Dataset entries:

-=-=-

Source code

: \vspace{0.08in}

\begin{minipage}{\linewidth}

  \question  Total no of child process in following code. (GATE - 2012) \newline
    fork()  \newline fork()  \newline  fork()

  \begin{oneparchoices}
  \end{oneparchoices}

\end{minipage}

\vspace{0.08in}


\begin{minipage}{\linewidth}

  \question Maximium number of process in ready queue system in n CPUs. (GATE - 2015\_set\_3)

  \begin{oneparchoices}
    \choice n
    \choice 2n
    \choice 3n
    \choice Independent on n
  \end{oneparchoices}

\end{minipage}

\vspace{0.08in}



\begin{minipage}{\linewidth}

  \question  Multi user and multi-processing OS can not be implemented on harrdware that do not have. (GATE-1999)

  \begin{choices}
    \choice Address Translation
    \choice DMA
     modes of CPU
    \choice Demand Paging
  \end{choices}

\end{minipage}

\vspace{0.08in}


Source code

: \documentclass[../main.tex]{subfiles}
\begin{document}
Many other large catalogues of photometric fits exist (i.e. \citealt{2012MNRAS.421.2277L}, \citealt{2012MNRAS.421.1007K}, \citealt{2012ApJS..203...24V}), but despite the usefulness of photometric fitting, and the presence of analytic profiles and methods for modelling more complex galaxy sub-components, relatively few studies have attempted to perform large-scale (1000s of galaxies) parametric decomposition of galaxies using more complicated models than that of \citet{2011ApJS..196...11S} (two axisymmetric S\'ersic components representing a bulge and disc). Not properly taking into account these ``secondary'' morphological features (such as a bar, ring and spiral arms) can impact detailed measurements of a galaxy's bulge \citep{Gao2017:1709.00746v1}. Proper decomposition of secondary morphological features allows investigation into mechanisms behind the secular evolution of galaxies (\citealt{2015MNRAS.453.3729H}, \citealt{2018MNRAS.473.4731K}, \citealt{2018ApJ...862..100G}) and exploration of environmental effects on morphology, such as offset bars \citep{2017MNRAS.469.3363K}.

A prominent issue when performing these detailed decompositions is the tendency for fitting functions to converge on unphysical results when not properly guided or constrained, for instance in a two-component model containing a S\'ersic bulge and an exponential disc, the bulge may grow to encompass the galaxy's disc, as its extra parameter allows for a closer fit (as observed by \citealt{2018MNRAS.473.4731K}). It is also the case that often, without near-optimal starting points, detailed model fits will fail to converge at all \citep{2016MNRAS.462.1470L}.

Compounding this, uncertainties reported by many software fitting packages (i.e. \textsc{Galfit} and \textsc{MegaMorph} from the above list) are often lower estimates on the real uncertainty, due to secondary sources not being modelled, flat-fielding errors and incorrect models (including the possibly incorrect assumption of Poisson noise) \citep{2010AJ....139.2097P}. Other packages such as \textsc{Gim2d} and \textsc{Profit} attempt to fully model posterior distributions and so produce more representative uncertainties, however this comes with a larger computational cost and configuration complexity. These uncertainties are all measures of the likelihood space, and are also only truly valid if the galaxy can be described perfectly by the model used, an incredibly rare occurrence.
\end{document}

-=-=-

_TASK TO CARRY OUT_. An exact repetition of all the entries is required.

_SOLUTION TO THIS TASK_.
Source code

: \vspace{0.08in}

\begin{minipage}{\linewidth}

  \question  Total no of child process in following code. (GATE - 2012) \newline
    fork()  \newline fork()  \newline  fork()

  \begin{oneparchoices}
  \end{oneparchoices}

\end{minipage}

\vspace{0.08in}


\begin{minipage}{\linewidth}

  \question Maximium number of process in ready queue system in n CPUs. (GATE - 2015\_set\_3)

  \begin{oneparchoices}
    \choice n
    \choice 2n
    \choice 3n
    \choice Independent on n
  \end{oneparchoices}

\end{minipage}

\vspace{0.08in}



\begin{minipage}{\linewidth}

  \question  Multi user and multi-processing OS can not be implemented on harrdware that do not have. (GATE-1999)

  \begin{choices}
    \choice Address Translation
    \choice DMA
     modes of CPU
    \choice Demand Paging
  \end{choices}

\end{minipage}

\vspace{0.08in}


Source code

: \documentclass[../main.tex]{subfiles}
\begin{document}
Many other large catalogues of photometric fits exist (i.e. \citealt{2012MNRAS.421.2277L}, \citealt{2012MNRAS.421.1007K}, \citealt{2012ApJS..203...24V}), but despite the usefulness of photometric fitting, and the presence of analytic profiles and methods for modelling more complex galaxy sub-components, relatively few studies have attempted to perform large-scale (1000s of galaxies) parametric decomposition of galaxies using more complicated models than that of \citet{2011ApJS..196...11S} (two axisymmetric S\'ersic components representing a bulge and disc). Not properly taking into account these ``secondary'' morphological features (such as a bar, ring and spiral arms) can impact detailed measurements of a galaxy's bulge \citep{Gao2017:1709.00746v1}. Proper decomposition of secondary morphological features allows investigation into mechanisms behind the secular evolution of galaxies (\citealt{2015MNRAS.453.3729H}, \citealt{2018MNRAS.473.4731K}, \citealt{2018ApJ...862..100G}) and exploration of environmental effects on morphology, such as offset bars \citep{2017MNRAS.469.3363K}.

A prominent issue when performing these detailed decompositions is the tendency for fitting functions to converge on unphysical results when not properly guided or constrained, for instance in a two-component model containing a S\'ersic bulge and an exponential disc, the bulge may grow to encompass the galaxy's disc, as its extra parameter allows for a closer fit (as observed by \citealt{2018MNRAS.473.4731K}). It is also the case that often, without near-optimal starting points, detailed model fits will fail to converge at all \citep{2016MNRAS.462.1470L}.

Compounding this, uncertainties reported by many software fitting packages (i.e. \textsc{Galfit} and \textsc{MegaMorph} from the above list) are often lower estimates on the real uncertainty, due to secondary sources not being modelled, flat-fielding errors and incorrect models (including the possibly incorrect assumption of Poisson noise) \citep{2010AJ....139.2097P}. Other packages such as \textsc{Gim2d} and \textsc{Profit} attempt to fully model posterior distributions and so produce more representative uncertainties, however this comes with a larger computational cost and configuration complexity. These uncertainties are all measures of the likelihood space, and are also only truly valid if the galaxy can be described perfectly by the model used, an incredibly rare occurrence.
\end{document}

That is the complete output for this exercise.